*WORK INSTRUCTION*. Without the pictures, return each record as it appears.
:::::
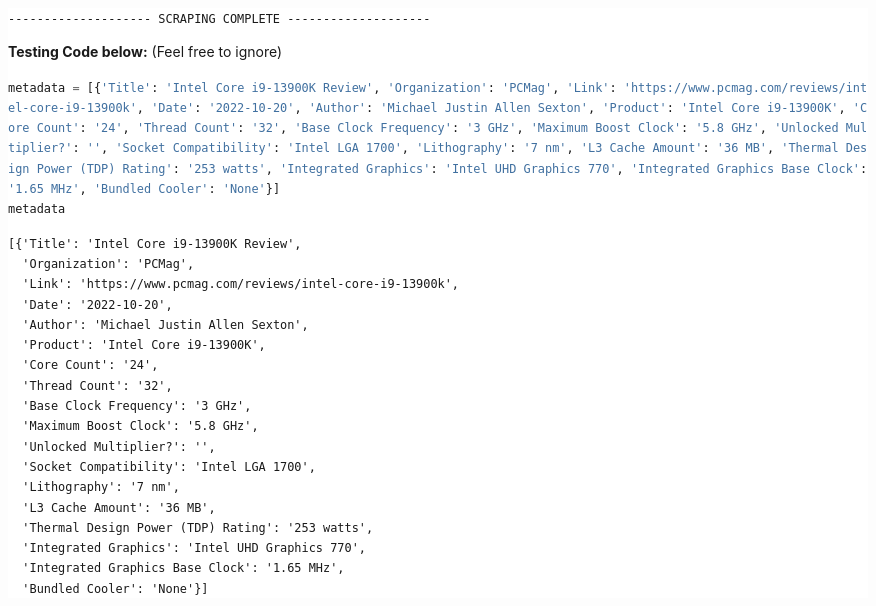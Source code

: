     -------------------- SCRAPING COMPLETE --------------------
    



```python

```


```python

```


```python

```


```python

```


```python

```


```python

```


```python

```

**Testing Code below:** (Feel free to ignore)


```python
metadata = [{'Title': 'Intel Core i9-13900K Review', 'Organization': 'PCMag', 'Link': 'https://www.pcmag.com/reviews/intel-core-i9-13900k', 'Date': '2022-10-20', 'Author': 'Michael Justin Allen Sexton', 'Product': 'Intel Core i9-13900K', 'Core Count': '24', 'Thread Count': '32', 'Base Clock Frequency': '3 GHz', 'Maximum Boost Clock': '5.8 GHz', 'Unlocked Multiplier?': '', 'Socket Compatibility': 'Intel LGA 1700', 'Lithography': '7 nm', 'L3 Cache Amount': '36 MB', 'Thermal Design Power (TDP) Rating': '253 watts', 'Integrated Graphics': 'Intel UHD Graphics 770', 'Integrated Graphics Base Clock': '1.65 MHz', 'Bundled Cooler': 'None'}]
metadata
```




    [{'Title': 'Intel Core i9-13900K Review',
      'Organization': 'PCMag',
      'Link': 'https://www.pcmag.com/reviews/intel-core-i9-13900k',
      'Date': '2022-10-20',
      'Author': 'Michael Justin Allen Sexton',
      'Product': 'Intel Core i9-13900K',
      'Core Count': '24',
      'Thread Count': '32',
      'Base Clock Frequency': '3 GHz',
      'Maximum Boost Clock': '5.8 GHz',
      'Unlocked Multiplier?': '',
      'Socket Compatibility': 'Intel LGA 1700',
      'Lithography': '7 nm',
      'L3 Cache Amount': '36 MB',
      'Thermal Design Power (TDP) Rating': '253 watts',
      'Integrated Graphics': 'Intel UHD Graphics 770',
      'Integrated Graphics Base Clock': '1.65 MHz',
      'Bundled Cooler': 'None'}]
:::::
*WRITTEN SOLUTION*.
Source code

:     -------------------- SCRAPING COMPLETE --------------------
    



```python

```


```python

```


```python

```


```python

```


```python

```


```python

```


```python

```

**Testing Code below:** (Feel free to ignore)


```python
metadata = [{'Title': 'Intel Core i9-13900K Review', 'Organization': 'PCMag', 'Link': 'https://www.pcmag.com/reviews/intel-core-i9-13900k', 'Date': '2022-10-20', 'Author': 'Michael Justin Allen Sexton', 'Product': 'Intel Core i9-13900K', 'Core Count': '24', 'Thread Count': '32', 'Base Clock Frequency': '3 GHz', 'Maximum Boost Clock': '5.8 GHz', 'Unlocked Multiplier?': '', 'Socket Compatibility': 'Intel LGA 1700', 'Lithography': '7 nm', 'L3 Cache Amount': '36 MB', 'Thermal Design Power (TDP) Rating': '253 watts', 'Integrated Graphics': 'Intel UHD Graphics 770', 'Integrated Graphics Base Clock': '1.65 MHz', 'Bundled Cooler': 'None'}]
metadata
```




    [{'Title': 'Intel Core i9-13900K Review',
      'Organization': 'PCMag',
      'Link': 'https://www.pcmag.com/reviews/intel-core-i9-13900k',
      'Date': '2022-10-20',
      'Author': 'Michael Justin Allen Sexton',
      'Product': 'Intel Core i9-13900K',
      'Core Count': '24',
      'Thread Count': '32',
      'Base Clock Frequency': '3 GHz',
      'Maximum Boost Clock': '5.8 GHz',
      'Unlocked Multiplier?': '',
      'Socket Compatibility': 'Intel LGA 1700',
      'Lithography': '7 nm',
      'L3 Cache Amount': '36 MB',
      'Thermal Design Power (TDP) Rating': '253 watts',
      'Integrated Graphics': 'Intel UHD Graphics 770',
      'Integrated Graphics Base Clock': '1.65 MHz',
      'Bundled Cooler': 'None'}]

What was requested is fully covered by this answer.